One remark, however, must be made. On a former visit to the Cabinet of Comparative Anatomy, among the collection of skeletons, I was surprised and disgusted with the sight of the skeleton of the Arab who killed General Kleber in Egypt. The Arab was impaled, and the iron spike was shown still sticking in the spine! I do not know whether this hideous object is still to be seen, for I have not lately visited the apartment; but, if existing still, it ought to remain no longer in a museum of science. Of course, the assassin deserved death; but, in all probability, the murder which made him guilty, was of the same order as that which made Charlotte Corday famous. How many of his countrymen had died by the soldiery of France! In the eye of Christianity, this is no palliation; though in the eye of Mahometanism it might constitute a patriot and a hero. At all events, so frightful a spectacle ought not to meet the public eye.

Hôtel des Invalides.—The depository of all that remains of Napoleon, the monument of almost two hundred years of war, and the burial-place of a whole host of celebrated names, is well worth the visit of strangers; and I entered the esplanade of the famous hôtel with due veneration, and some slight curiosity to see the changes of time. I had visited this noble pile immediately after the fall of Napoleon, and while it still retained the honours of an imperial edifice. Its courts now appeared to me comparatively desolate; this, however, may be accounted for by the cessation of those wars which peopled them with military mutilation. The establishment was calculated to provide for five thousand men; and, at that period, probably, it was always full. At present, scarcely more than half the number are under its roof; and, as even the Algerine war is reduced to skirmishes with the mountaineers of the Atlas, that number must be further diminishing from year to year.

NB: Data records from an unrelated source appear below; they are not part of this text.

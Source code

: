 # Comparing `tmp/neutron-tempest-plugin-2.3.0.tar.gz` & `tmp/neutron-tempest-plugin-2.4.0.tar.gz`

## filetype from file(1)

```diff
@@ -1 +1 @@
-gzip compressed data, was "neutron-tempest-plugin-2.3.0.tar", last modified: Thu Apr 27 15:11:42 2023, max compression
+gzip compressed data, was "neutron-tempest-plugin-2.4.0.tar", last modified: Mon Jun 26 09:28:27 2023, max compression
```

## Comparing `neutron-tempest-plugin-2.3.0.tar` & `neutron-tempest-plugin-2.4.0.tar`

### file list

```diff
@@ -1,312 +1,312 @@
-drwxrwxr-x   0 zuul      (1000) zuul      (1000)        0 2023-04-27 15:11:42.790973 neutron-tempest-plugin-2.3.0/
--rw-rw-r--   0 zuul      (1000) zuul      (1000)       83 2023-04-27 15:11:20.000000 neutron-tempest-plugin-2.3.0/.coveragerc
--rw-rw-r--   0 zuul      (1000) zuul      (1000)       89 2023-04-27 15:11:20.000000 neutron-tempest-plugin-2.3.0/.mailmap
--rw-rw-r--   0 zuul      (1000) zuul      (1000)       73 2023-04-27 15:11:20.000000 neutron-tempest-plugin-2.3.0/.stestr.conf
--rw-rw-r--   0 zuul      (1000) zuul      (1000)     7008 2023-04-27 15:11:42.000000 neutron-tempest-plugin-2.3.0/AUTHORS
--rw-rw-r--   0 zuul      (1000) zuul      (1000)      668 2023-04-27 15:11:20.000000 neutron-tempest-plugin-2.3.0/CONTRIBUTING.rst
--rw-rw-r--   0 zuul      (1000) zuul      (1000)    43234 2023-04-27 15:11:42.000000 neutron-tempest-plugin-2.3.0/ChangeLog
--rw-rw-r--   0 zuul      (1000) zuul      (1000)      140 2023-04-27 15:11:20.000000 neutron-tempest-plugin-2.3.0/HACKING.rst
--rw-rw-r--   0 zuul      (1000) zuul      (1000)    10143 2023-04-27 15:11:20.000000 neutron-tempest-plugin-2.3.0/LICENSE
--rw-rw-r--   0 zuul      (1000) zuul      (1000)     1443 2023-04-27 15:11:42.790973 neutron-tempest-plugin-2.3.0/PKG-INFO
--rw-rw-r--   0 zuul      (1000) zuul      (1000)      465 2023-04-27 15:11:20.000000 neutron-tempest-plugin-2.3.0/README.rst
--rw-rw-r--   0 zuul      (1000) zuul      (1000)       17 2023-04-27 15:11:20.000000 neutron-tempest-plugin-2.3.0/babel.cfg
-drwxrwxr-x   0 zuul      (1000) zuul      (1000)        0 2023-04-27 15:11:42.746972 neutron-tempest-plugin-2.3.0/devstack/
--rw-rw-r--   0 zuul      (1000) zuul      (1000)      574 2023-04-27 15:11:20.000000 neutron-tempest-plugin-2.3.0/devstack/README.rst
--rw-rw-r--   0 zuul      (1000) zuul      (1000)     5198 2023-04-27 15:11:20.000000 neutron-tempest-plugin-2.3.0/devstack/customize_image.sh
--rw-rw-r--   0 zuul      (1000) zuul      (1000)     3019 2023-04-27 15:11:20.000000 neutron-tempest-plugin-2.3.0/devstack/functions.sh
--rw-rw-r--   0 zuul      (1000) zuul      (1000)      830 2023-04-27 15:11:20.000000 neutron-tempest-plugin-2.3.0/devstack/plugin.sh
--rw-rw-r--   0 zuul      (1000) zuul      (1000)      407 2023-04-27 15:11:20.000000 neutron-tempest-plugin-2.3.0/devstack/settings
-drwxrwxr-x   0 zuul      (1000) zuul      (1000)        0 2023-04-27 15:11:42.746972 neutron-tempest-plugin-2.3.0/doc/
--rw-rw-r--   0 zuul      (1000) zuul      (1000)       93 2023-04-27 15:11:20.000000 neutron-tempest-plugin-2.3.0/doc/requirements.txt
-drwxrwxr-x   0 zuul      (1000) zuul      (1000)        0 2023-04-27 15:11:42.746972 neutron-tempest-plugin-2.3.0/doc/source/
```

The Cupola then shone with gilding. This was the work of Napoleon, who had a stately eye for the ornament of his imperial city. The cupola of the Invalides thus glittered above all the roofs of Paris, and was seen glittering to an immense distance. It might be taken for the dedication of the French capital to the genius of War. This gilding is now worn off practically, as well as metaphorically, and the prestige is lost.

The celebrated Edmund Burke, all whose ideas were grand, is said to have proposed gilding the cupola of St Paul's, which certainly would have been a splendid sight, and would have thrown a look of stateliness over that city to which the ends of the earth turn their eyes. But the civic spirit was not equal to the idea, and it has since gone on lavishing ten times the money on the embellishment of lanes.